Antik DNA Analizi Ortaya Koydu: Tarım Devrimi, Günümüz Hastalıklarının Başlangıcı Oldu

Yeni bir araştırma, insanlarla hayvanlar arasındaki etkileşimlerin sağlığımızı ne denli kalıcı bir biçimde şekillendirdiğini gözler önüne sererken, bulaşıcı hastalıkların binlerce yıllık geçmişini aydınlatıyor. Gerçekleştirilen kapsamlı bir antik DNA incelemesi, ölümcül patojenlerin yayılımının 6 bin 500 yıl önce tarımın başlamasıyla tetiklendiğini ve bu durumun etkilerinin günümüzde bile devam ettiğini kanıtlıyor.
Profesör Eske Willerslev’in (Kopenhag ve Cambridge Üniversiteleri) öncülüğündeki bir bilim ekibi, Avrasya’da yaşamış tarih öncesi bireylerden 214 farklı insan patojenine ait antik DNA’yı başarıyla izole etti.
Araştırmanın bulguları, hayvan kökenli olup insanlara geçen (yakın dönemdeki Covic-19 salgını gibi) zoonotik hastalıkların bilinen en eski izlerinin takriben 6 bin 500 yıl öncesine uzandığını ortaya koyuyor. Bu tür rahatsızlıkların yaklaşık 5 bin yıl önce ise yaygın bir hale geldiği belirtiliyor. Enfeksiyöz hastalıkların geçmişi üzerine şimdiye dek gerçekleştirilmiş en büyük ölçekli çalışma olma özelliğini taşıyan bu araştırma, prestijli bilim dergisi Nature’da okuyucuyla buluştu.
Bilim insanları, yaşları 37 bin yıla varan 1.300’ü aşkın tarih öncesi insana ait kemik ve diş kalıntılarından elde ettikleri DNA’yı inceledi. Bu antik örnekler, bakteri, virüs ve parazit kaynaklı hastalıkların evrimsel sürecine ilişkin eşsiz bilgiler sundu.
Araştırmanın sonuçları, hastalıkların yayılımında iki temel faktörün etkili olduğunu işaret ediyor: İnsanların evcilleştirilmiş hayvanlarla iç içe bir yaşam sürmeye başlaması ve Pontus Bozkırı kökenli çobanların gerçekleştirdiği kitlesel göçler.

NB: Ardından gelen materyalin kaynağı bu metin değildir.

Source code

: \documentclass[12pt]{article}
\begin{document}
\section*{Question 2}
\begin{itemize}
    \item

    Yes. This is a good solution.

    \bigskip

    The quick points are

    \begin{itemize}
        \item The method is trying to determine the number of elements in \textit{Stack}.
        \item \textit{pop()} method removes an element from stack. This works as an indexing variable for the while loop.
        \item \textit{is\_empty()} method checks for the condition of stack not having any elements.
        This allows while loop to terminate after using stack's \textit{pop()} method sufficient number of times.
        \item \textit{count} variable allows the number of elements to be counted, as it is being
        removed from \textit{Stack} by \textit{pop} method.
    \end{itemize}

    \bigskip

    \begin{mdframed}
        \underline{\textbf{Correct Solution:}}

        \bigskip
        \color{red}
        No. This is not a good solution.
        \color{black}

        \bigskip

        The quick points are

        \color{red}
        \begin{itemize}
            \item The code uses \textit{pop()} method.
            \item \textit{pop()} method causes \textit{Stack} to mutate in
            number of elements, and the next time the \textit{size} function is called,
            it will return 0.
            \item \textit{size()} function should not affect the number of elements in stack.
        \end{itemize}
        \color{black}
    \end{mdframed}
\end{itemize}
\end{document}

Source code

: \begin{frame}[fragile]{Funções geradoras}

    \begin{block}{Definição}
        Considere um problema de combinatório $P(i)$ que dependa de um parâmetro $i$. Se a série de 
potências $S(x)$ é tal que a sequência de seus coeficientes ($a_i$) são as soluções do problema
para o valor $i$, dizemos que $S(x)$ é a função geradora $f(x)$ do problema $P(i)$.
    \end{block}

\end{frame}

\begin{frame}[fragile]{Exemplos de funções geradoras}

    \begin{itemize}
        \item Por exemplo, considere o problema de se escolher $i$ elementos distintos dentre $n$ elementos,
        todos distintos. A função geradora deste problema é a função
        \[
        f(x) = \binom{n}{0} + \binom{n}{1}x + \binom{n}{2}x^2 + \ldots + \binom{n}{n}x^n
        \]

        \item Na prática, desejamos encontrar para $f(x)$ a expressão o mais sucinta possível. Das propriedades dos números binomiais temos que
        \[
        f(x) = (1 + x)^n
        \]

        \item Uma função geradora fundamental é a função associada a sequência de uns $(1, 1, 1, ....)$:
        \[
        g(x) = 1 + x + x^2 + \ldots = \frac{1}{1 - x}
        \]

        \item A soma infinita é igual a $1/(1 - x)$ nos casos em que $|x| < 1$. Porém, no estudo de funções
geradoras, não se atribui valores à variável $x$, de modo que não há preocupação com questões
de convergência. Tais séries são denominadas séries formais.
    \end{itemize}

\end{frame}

Profesör Eske Willerslev, bulguları şu sözlerle değerlendirdi: “Tarım ve hayvancılığa geçişin yeni bir hastalık dönemini başlattığına dair kuşkularımız uzun süredir mevcuttu. DNA kanıtları şimdi bize bu sürecin en az 6 bin 500 yıl önce başladığını gösteriyor. Söz konusu enfeksiyonlar yalnızca hastalıklara yol açmakla kalmamış, aynı zamanda nüfusun azalması, kitlesel göçler ve genetik uyum gibi süreçlere de zemin hazırlamış olabilir.”
Çalışmanın en çarpıcı keşiflerinden biri, 5 bin 500 yıllık bir numunede veba bakterisi Yersinia pestis’e ait dünyanın bilinen en eski genetik izinin saptanması oldu. Bu önemli bulgu, araştırma kapsamında tespit edilen toplam 214 patojen arasında yer alıyor. Veba salgınının, Orta Çağ’da Avrupa’daki nüfusun dörtte biri ile yarısı arasında bir kısmını yok ettiği düşünülmektedir.
Elde edilen bulguların, hastalıkların zamanla nasıl evrimleşip mutasyon geçirdiğini anlamak ve yeni aşılar geliştirmek bakımından büyük bir potansiyel taşıdığı belirtiliyor.
Çalışmanın başyazarı Doçent Martin Sikora, bu konunun önemini vurgulayarak şunları söyledi: “Geçmişte yaşananları kavramak, gelecekte ortaya çıkması beklenen ve büyük bir kısmının hayvan kökenli olacağı tahmin edilen bulaşıcı hastalıklara karşı hazırlıklı olmamıza imkan tanır. Geçmişte başarılı olmuş mutasyonların yeniden görülme ihtimali oldukça fazladır. Bu bilgi, gelecekteki aşılar açısından kritik bir değere sahiptir, zira mevcut aşıların yeterli koruyuculuğa sahip olup olmadığını veya genetik değişimler sebebiyle yeni aşıların gerekip gerekmediğini test etmemize olanak tanır.”